What does "reads not thread-safe" mean? Where does it get read outside
of either actually held tb_lock or promised in a comment added by this
patch?

> +
>      struct GDBRegisterState *gdb_regs;
>      int gdb_num_regs;
>      int gdb_num_g_regs;
> diff --git a/tcg/tcg.h b/tcg/tcg.h
> index ea4ff02..a46d17c 100644
> --- a/tcg/tcg.h
> +++ b/tcg/tcg.h
> @@ -609,6 +609,7 @@ static inline bool tcg_op_buf_full(void)
>  
>  /* pool based memory allocation */
>  
> +/* tb_lock must be held for tcg_malloc_internal. */

How far are we ready to go in commenting such functions? The functions
can be divided into three categories:
 * extern
 * static, called only from another one function (for better code
structuring)
 * static, called from multiple other functions (for encapsulation of
common code)

I think we should decide how to comment locking requirements and follow
this consistently.

Concerning this particular case, I think there's no much point in making
tcg_malloc_internal() and tcg_malloc() externally visible and commenting
locking requirement for them.

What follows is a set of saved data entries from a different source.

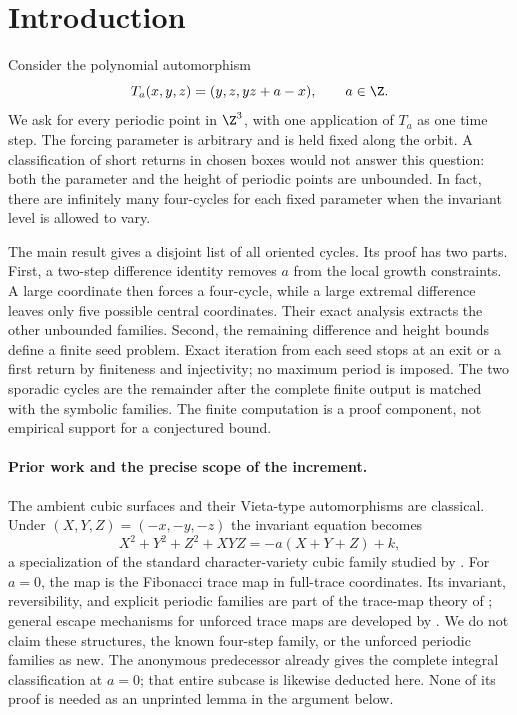 \section{Introduction}
\label{sec:introduction}

Consider the polynomial automorphism
\begin{equation}
 T_a(x,y,z)=(y,z,yz+a-x),\qquad a\in\Z.
 \label{eq:map}
\end{equation}
We ask for every periodic point in $\Z^3$, with one application of
$T_a$ as one time step. The forcing parameter is arbitrary and is
held fixed along the orbit. A classification of short returns in
chosen boxes would not answer this question: both the parameter and
the height of periodic points are unbounded. In fact, there are
infinitely many four-cycles for each fixed parameter when the
invariant level is allowed to vary.

The main result gives a disjoint list of all oriented cycles. Its
proof has two parts. First, a two-step difference identity removes
$a$ from the local growth constraints. A large coordinate then
forces a four-cycle, while a large extremal difference leaves only
five possible central coordinates. Their exact analysis extracts
the other unbounded families. Second, the remaining difference and
height bounds define a finite seed problem. Exact iteration from
each seed stops at an exit or a first return by finiteness and
injectivity; no maximum period is imposed. The two sporadic cycles
are the remainder after the complete finite output is matched with
the symbolic families. The finite computation is a proof component,
not empirical support for a conjectured bound.

\paragraph{Prior work and the precise scope of the increment.}
The ambient cubic surfaces and their Vieta-type automorphisms are
classical. Under $(X,Y,Z)=(-x,-y,-z)$ the invariant equation becomes
\[
 X^2+Y^2+Z^2+XYZ=-a(X+Y+Z)+k,
\]
a specialization of the standard character-variety cubic family
studied by \citet{cantatLoray2009}. For $a=0$, the map is the
Fibonacci trace map in full-trace coordinates. Its invariant,
reversibility, and explicit periodic families are part of the
trace-map theory of \citet{robertsBaake1994}; general escape
mechanisms for unforced trace maps are developed by
\citet{roberts1996}. We do not claim these structures, the known
four-step family, or the unforced periodic families as new.
The anonymous predecessor \citep{priorIntegralTrace} already gives
the complete integral classification at $a=0$; that entire subcase
is likewise deducted here. None of its proof is needed as an
unprinted lemma in the argument below.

We'd better have a separate header file
under include/ for external TCG interface declarations and use this one
as internal only in tcg/.

>  void *tcg_malloc_internal(TCGContext *s, int size);
>  void tcg_pool_reset(TCGContext *s);
>  void tcg_pool_delete(TCGContext *s);
> @@ -617,6 +618,7 @@ void tb_lock(void);
>  void tb_unlock(void);
>  void tb_lock_reset(void);
>  
> +/* Called with tb_lock held.  */
>  static inline void *tcg_malloc(int size)
>  {
>      TCGContext *s = &tcg_ctx;
> diff --git a/translate-all.c b/translate-all.c
> index d923008..a7ff5e7 100644
> --- a/translate-all.c
> +++ b/translate-all.c
> @@ -248,7 +248,9 @@ static int encode_search(TranslationBlock *tb, uint8_t *block)
>      return p - block;
>  }
>  
> -/* The cpu state corresponding to 'searched_pc' is restored.  */
> +/* The cpu state corresponding to 'searched_pc' is restored.
> + * Called with tb_lock held.
> + */
>  static int cpu_restore_state_from_tb(CPUState *cpu, TranslationBlock *tb,
>                                       uintptr_t searched_pc)
>  {
> @@ -306,8 +308,10 @@ bool cpu_restore_state(CPUState *cpu, uintptr_t retaddr)

cpu_restore_state_from_tb() called right here also requires tb_lock().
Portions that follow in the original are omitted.